Records excerpted from a collection:
——————

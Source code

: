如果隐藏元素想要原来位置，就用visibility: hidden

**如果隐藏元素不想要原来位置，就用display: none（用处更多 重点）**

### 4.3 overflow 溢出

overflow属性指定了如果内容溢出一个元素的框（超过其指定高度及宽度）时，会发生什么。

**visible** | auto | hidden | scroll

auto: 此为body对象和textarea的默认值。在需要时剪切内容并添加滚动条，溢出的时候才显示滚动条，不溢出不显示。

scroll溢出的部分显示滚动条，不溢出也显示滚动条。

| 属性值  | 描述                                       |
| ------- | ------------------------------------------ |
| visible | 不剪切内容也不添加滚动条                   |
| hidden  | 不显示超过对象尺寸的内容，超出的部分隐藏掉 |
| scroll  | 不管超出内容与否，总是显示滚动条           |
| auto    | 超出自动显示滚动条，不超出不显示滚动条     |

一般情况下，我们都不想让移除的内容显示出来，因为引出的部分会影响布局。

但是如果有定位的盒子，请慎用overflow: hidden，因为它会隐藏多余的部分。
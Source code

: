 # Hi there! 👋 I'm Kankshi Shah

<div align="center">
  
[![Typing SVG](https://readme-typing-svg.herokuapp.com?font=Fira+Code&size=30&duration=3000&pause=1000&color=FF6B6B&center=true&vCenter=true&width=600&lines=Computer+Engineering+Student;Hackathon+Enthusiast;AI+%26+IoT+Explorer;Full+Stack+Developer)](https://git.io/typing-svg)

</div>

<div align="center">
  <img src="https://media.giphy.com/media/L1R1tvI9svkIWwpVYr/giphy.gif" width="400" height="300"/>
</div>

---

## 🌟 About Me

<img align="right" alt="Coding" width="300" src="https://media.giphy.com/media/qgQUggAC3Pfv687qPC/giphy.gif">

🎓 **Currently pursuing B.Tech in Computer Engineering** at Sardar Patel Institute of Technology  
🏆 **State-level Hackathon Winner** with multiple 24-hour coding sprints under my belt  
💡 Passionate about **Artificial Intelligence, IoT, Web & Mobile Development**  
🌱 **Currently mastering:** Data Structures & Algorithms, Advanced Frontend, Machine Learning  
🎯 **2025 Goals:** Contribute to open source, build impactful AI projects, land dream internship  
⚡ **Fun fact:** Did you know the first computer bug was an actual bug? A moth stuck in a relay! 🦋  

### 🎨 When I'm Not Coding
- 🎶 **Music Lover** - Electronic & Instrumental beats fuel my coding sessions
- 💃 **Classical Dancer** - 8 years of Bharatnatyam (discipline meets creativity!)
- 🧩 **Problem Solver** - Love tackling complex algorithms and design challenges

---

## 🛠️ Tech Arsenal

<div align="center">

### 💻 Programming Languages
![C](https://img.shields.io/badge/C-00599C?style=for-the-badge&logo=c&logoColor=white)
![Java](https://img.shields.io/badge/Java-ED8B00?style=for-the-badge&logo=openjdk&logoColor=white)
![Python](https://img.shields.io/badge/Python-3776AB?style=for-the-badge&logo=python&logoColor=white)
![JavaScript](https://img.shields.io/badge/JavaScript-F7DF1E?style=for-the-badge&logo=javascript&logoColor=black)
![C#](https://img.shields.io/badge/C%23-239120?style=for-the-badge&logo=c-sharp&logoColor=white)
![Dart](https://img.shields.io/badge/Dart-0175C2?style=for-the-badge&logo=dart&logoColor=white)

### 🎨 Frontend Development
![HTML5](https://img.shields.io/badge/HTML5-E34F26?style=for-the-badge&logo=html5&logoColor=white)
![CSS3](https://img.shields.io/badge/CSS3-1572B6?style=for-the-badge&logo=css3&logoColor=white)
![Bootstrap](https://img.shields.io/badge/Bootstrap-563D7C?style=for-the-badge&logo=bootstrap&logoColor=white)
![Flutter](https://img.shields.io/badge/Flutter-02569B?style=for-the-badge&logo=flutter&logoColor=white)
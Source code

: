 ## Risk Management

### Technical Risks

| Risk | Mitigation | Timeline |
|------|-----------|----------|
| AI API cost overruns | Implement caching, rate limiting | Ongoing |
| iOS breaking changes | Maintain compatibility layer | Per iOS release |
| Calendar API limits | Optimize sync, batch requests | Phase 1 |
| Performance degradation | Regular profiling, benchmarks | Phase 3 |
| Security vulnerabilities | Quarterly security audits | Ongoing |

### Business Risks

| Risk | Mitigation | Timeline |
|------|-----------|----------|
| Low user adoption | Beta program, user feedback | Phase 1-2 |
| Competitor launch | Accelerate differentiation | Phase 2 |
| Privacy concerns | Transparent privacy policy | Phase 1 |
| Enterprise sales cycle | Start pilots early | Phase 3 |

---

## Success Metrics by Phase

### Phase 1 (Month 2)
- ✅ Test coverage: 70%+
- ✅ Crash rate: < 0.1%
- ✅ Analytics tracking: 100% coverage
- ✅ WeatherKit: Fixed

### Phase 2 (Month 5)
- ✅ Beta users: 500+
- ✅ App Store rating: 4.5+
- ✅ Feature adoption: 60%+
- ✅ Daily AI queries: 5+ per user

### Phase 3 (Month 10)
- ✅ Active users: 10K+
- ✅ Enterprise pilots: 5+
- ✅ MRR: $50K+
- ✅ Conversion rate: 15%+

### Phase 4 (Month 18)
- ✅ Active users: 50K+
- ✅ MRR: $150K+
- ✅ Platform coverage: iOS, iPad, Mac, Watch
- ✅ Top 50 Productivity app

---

——————

Please find the lines in the data that contain the word "pilots" and copy them.

| Enterprise sales cycle | Start pilots early | Phase 3 |
- ✅ Enterprise pilots: 5+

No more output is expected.